Start of Block
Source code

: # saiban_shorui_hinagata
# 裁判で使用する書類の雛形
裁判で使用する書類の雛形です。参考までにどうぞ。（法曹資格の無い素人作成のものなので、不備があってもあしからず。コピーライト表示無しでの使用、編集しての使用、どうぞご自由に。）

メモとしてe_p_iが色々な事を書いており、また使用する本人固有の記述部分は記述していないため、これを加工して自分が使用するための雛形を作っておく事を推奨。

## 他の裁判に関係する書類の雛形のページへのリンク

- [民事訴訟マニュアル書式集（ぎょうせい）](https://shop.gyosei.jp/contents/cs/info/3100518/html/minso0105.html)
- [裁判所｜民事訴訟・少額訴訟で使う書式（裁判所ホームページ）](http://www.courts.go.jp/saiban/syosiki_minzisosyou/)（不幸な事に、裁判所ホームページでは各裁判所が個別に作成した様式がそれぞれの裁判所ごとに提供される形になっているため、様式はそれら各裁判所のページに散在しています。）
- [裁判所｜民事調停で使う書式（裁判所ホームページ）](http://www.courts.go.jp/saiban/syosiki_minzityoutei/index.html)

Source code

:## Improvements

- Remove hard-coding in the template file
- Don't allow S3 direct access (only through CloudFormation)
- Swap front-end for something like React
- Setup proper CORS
End of Block
Start of Block
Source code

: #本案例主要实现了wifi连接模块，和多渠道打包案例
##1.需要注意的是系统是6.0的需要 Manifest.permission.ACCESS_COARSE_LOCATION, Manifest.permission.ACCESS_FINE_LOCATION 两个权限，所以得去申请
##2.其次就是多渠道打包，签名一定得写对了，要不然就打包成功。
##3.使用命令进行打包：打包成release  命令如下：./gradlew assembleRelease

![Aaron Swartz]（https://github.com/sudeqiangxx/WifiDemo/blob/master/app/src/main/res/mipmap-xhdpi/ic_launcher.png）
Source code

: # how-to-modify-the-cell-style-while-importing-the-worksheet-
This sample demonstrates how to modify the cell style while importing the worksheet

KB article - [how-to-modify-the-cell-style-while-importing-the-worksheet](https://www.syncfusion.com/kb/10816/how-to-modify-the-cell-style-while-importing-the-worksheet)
End of Block
_WHAT TO PRODUCE:_
All lines of the entries above where "courts" turns up should be reported.

_SOLUTION TO THE PROBLEM:_
- [裁判所｜民事訴訟・少額訴訟で使う書式（裁判所ホームページ）](http://www.courts.go.jp/saiban/syosiki_minzisosyou/)（不幸な事に、裁判所ホームページでは各裁判所が個別に作成した様式がそれぞれの裁判所ごとに提供される形になっているため、様式はそれら各裁判所のページに散在しています。）
- [裁判所｜民事調停で使う書式（裁判所ホームページ）](http://www.courts.go.jp/saiban/syosiki_minzityoutei/index.html)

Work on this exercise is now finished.